What this task involves: Could you find every line in the records below that contains the word "plans" and copy it?

*** Block opens ***

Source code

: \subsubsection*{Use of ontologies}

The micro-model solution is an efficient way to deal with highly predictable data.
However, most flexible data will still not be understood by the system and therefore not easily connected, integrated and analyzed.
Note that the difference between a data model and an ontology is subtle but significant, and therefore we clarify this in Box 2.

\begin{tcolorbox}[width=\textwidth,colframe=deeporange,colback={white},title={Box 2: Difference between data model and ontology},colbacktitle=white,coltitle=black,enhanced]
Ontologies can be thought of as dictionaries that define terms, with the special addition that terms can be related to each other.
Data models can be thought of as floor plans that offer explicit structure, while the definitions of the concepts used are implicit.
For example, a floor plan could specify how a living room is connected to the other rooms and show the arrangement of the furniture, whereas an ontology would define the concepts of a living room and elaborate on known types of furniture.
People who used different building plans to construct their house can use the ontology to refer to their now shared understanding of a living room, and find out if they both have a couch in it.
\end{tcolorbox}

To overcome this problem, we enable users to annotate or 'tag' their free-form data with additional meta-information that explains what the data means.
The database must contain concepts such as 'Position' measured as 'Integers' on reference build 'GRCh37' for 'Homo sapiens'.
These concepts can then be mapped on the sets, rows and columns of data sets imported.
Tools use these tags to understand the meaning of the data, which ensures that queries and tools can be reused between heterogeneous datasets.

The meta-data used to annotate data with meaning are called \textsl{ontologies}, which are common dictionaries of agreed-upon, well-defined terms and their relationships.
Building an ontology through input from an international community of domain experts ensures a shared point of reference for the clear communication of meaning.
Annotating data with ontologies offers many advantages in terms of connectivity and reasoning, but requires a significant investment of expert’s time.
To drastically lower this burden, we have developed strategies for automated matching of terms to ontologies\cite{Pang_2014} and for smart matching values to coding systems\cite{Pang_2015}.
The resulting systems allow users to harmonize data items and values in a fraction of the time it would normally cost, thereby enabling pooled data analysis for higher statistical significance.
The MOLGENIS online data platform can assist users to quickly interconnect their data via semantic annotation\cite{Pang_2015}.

*** Block closes ***
*** Block opens ***

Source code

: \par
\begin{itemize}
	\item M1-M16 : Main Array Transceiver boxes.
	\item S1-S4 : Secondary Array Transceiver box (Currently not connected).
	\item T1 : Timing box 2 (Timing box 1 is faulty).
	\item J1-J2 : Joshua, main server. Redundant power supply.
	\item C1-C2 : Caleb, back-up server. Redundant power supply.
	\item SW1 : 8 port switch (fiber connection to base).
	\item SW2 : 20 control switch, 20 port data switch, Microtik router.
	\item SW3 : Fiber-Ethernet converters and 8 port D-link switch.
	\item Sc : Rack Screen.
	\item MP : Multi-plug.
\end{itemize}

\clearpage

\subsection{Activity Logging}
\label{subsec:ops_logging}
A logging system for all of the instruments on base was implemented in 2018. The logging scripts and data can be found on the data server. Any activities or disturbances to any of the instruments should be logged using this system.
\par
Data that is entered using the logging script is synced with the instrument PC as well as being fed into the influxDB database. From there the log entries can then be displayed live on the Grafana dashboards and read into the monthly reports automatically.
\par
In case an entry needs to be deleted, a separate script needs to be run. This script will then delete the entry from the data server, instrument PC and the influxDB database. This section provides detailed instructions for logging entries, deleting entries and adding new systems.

*** Block closes ***
*** Block opens ***

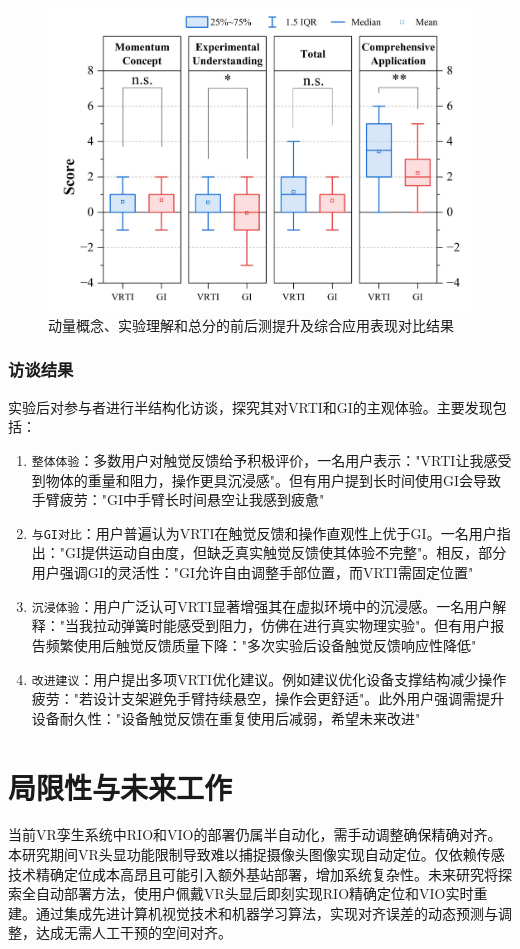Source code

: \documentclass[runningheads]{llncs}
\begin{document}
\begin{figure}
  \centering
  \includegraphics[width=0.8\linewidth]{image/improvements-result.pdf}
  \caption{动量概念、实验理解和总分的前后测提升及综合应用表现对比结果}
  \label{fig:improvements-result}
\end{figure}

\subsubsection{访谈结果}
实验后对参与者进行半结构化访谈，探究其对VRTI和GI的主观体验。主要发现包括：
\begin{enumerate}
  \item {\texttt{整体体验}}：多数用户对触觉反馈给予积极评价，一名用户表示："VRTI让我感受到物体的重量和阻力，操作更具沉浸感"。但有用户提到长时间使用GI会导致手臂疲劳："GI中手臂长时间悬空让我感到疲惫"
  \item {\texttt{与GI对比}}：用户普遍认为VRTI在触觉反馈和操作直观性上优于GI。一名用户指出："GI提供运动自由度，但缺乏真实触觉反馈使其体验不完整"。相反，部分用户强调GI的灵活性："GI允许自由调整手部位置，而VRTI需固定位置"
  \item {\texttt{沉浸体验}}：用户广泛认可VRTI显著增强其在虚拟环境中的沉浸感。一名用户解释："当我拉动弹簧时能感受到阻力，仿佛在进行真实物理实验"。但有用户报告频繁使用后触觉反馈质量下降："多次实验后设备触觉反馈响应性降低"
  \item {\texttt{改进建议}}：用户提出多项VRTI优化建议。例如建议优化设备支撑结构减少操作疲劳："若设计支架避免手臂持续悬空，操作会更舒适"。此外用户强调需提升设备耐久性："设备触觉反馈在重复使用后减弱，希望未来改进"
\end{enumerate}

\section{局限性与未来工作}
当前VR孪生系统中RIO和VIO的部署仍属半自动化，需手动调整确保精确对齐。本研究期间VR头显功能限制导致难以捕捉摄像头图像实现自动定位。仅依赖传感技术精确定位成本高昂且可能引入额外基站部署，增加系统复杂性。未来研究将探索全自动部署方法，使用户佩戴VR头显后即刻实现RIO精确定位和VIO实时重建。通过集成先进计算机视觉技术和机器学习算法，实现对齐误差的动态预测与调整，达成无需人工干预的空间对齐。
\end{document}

*** Block closes ***

Answer to the exercise:
Data models can be thought of as floor plans that offer explicit structure, while the definitions of the concepts used are implicit.
People who used different building plans to construct their house can use the ontology to refer to their now shared understanding of a living room, and find out if they both have a couch in it.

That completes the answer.